> **Task brief**
Go through the data below and gather each line containing "instrucciones".

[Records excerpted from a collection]
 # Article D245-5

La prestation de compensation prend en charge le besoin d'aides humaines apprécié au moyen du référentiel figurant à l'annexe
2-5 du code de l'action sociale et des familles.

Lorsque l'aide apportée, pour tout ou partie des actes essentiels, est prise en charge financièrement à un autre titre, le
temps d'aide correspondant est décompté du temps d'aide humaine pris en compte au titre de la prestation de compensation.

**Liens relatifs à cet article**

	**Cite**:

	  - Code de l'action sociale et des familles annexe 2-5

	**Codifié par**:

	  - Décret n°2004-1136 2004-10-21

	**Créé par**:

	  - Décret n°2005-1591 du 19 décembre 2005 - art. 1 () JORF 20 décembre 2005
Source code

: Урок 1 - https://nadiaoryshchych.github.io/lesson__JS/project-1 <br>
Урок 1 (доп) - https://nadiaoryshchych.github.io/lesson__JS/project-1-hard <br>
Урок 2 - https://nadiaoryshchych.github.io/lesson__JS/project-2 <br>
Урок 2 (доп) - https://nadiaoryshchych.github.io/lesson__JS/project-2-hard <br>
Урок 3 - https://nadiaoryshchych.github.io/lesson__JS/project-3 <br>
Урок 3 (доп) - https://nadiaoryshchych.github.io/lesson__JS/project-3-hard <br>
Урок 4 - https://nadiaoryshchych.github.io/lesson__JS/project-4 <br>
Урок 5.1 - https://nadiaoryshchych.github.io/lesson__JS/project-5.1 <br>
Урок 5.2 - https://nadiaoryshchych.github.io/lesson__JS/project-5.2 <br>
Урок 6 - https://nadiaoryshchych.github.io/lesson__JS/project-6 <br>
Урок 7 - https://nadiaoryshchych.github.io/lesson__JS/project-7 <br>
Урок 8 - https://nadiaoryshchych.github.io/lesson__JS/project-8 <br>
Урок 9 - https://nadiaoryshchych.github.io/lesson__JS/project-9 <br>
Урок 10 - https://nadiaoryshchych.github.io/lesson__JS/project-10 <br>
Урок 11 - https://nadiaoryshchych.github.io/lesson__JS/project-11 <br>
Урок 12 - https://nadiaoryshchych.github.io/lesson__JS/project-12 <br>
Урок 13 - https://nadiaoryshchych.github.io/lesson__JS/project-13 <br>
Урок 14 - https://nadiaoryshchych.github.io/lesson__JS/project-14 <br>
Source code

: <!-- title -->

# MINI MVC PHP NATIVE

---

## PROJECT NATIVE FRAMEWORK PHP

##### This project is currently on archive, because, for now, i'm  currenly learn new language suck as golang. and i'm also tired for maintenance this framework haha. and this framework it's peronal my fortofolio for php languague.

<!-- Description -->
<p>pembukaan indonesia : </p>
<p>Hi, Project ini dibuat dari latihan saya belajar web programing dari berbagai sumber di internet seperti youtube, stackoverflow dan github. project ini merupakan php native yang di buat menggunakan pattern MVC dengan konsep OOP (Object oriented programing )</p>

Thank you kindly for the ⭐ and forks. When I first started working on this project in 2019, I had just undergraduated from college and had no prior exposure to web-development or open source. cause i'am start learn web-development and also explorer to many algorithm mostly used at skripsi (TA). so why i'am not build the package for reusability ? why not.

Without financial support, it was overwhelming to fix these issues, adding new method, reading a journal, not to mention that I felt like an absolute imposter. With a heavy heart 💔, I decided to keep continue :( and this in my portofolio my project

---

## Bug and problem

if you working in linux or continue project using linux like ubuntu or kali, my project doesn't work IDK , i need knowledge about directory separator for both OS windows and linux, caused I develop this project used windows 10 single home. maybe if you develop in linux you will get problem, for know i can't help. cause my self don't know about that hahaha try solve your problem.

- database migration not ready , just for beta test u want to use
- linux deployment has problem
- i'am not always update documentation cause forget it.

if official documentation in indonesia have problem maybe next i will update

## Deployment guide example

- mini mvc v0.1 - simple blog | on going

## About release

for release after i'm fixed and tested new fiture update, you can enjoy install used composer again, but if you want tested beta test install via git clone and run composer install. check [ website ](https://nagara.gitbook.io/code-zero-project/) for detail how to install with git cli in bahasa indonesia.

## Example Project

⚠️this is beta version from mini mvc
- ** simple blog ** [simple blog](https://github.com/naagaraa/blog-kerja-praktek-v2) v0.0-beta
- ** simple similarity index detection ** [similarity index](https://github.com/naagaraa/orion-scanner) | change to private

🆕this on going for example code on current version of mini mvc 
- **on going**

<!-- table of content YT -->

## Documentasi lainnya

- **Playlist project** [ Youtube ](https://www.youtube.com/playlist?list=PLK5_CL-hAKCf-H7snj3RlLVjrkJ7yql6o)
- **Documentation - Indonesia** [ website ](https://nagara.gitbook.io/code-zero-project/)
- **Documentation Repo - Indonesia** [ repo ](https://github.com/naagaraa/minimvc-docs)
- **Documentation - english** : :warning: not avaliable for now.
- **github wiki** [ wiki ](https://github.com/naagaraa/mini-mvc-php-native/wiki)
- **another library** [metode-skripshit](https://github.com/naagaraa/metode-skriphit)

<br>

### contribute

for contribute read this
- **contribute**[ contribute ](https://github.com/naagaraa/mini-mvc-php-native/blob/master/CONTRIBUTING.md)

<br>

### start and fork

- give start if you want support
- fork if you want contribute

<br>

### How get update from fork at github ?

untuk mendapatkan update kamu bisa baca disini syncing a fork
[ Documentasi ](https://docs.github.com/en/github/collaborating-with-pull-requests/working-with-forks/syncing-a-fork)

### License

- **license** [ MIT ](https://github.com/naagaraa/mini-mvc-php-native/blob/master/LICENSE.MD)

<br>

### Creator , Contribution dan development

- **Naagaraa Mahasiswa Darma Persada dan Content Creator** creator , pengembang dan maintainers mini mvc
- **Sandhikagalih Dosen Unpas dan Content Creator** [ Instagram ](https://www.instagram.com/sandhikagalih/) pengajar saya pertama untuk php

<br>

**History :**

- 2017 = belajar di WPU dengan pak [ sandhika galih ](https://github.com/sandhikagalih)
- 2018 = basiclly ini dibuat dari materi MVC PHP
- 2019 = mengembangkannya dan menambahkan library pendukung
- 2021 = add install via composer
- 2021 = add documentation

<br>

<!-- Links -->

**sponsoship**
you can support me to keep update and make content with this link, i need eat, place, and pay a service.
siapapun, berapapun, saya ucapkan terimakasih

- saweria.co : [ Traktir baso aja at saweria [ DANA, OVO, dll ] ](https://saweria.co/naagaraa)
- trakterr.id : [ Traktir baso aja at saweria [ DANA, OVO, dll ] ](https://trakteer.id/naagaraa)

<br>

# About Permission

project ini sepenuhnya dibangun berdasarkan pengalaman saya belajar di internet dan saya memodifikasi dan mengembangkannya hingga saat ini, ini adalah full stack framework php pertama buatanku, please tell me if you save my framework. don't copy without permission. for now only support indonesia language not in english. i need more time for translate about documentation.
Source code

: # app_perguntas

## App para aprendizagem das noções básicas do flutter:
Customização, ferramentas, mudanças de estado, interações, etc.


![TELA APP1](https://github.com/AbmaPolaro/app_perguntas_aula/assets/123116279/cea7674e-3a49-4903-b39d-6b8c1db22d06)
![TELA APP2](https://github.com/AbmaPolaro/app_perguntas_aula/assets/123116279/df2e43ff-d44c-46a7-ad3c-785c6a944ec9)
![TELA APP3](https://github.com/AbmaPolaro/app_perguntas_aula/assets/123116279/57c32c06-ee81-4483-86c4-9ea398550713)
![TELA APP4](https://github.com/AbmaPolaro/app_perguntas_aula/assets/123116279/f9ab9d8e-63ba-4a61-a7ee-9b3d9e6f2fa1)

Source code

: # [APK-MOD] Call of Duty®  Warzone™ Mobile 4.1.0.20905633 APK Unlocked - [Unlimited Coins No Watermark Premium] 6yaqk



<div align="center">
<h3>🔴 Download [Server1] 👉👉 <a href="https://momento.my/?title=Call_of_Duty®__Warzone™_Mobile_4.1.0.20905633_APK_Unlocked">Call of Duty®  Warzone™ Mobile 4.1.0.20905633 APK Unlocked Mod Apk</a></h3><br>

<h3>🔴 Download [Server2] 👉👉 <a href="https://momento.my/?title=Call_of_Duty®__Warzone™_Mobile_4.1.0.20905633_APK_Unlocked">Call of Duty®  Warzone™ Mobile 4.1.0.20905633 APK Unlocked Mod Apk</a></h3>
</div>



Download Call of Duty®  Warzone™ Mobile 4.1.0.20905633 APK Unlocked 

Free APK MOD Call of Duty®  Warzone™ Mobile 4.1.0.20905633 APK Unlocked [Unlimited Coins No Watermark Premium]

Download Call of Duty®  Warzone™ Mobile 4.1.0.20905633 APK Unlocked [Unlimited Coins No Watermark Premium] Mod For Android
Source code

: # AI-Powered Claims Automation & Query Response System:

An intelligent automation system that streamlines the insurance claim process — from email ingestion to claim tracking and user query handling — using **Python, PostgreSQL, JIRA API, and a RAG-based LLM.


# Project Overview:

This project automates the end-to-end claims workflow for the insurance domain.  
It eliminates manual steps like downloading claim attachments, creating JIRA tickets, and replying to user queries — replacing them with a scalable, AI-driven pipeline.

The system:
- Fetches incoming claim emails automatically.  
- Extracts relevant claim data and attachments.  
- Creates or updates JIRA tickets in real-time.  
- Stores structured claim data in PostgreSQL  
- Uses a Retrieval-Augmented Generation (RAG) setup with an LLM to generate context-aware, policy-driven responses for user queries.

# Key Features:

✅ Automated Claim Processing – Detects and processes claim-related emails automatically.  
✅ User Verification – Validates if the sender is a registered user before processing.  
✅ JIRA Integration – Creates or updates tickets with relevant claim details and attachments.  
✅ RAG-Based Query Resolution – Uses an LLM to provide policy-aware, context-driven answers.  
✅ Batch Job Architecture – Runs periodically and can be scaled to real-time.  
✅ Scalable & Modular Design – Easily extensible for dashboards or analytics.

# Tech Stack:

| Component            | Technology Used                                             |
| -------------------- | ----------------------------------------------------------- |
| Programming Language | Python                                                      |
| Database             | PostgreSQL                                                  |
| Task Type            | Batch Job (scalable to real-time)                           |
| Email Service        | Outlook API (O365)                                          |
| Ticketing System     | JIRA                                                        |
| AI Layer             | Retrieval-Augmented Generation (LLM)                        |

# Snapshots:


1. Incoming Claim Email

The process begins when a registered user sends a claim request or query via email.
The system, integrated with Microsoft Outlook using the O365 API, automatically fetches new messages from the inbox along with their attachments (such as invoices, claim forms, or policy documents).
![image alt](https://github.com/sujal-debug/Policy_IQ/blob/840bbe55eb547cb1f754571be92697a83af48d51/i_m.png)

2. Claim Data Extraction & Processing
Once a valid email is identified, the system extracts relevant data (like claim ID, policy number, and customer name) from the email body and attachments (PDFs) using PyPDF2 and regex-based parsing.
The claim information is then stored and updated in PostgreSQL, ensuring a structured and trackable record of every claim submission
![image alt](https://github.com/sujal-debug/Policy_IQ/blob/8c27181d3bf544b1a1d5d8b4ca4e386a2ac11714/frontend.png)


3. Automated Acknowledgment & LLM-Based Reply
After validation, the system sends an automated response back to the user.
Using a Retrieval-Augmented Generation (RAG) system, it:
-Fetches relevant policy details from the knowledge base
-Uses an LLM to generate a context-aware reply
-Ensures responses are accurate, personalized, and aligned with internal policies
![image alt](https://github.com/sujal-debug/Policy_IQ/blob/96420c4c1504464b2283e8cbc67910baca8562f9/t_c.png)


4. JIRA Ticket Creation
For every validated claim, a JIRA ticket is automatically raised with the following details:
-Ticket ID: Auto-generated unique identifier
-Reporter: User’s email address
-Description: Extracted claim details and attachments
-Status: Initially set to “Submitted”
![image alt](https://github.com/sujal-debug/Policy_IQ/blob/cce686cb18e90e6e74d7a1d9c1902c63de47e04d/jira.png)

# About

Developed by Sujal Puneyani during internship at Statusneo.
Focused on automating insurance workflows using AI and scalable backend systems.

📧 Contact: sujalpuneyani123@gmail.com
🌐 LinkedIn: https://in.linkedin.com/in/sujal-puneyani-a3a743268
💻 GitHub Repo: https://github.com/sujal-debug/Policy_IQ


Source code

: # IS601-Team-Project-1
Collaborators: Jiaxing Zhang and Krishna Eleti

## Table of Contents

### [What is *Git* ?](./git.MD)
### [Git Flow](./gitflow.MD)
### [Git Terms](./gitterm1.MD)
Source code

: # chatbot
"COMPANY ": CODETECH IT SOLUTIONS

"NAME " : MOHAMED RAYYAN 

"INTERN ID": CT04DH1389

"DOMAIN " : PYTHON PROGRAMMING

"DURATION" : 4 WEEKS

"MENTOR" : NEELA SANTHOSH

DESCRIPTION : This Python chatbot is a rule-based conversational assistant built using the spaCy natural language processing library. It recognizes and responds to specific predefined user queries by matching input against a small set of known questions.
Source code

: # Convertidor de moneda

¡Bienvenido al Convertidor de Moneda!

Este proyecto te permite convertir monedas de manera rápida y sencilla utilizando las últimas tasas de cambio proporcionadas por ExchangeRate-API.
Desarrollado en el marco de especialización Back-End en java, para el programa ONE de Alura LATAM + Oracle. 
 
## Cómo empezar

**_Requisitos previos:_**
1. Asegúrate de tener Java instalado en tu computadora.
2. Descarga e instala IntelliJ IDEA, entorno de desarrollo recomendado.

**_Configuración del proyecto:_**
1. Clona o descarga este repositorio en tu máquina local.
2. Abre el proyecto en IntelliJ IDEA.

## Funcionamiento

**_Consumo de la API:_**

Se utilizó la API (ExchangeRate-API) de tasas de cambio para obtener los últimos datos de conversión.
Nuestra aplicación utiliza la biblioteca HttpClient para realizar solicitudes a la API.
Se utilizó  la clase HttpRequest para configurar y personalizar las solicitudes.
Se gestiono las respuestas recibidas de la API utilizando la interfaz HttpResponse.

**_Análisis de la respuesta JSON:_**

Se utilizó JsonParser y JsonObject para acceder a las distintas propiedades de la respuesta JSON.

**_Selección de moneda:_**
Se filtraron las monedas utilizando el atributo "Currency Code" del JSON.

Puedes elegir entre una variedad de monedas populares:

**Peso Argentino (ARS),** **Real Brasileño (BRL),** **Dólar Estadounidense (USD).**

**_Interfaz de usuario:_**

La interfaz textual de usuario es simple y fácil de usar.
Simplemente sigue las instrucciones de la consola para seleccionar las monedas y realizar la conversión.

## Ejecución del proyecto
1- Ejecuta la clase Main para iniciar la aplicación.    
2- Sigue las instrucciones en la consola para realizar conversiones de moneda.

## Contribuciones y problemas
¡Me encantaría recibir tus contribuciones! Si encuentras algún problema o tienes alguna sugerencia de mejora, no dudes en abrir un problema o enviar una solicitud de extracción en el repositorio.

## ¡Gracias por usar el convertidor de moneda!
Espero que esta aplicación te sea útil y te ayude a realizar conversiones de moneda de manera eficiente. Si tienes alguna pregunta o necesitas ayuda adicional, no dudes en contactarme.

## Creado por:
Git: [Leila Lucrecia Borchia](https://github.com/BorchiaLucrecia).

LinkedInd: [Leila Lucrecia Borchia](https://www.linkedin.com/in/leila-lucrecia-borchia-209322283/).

> **Written solution**
Simplemente sigue las instrucciones de la consola para seleccionar las monedas y realizar la conversión.
2- Sigue las instrucciones en la consola para realizar conversiones de moneda.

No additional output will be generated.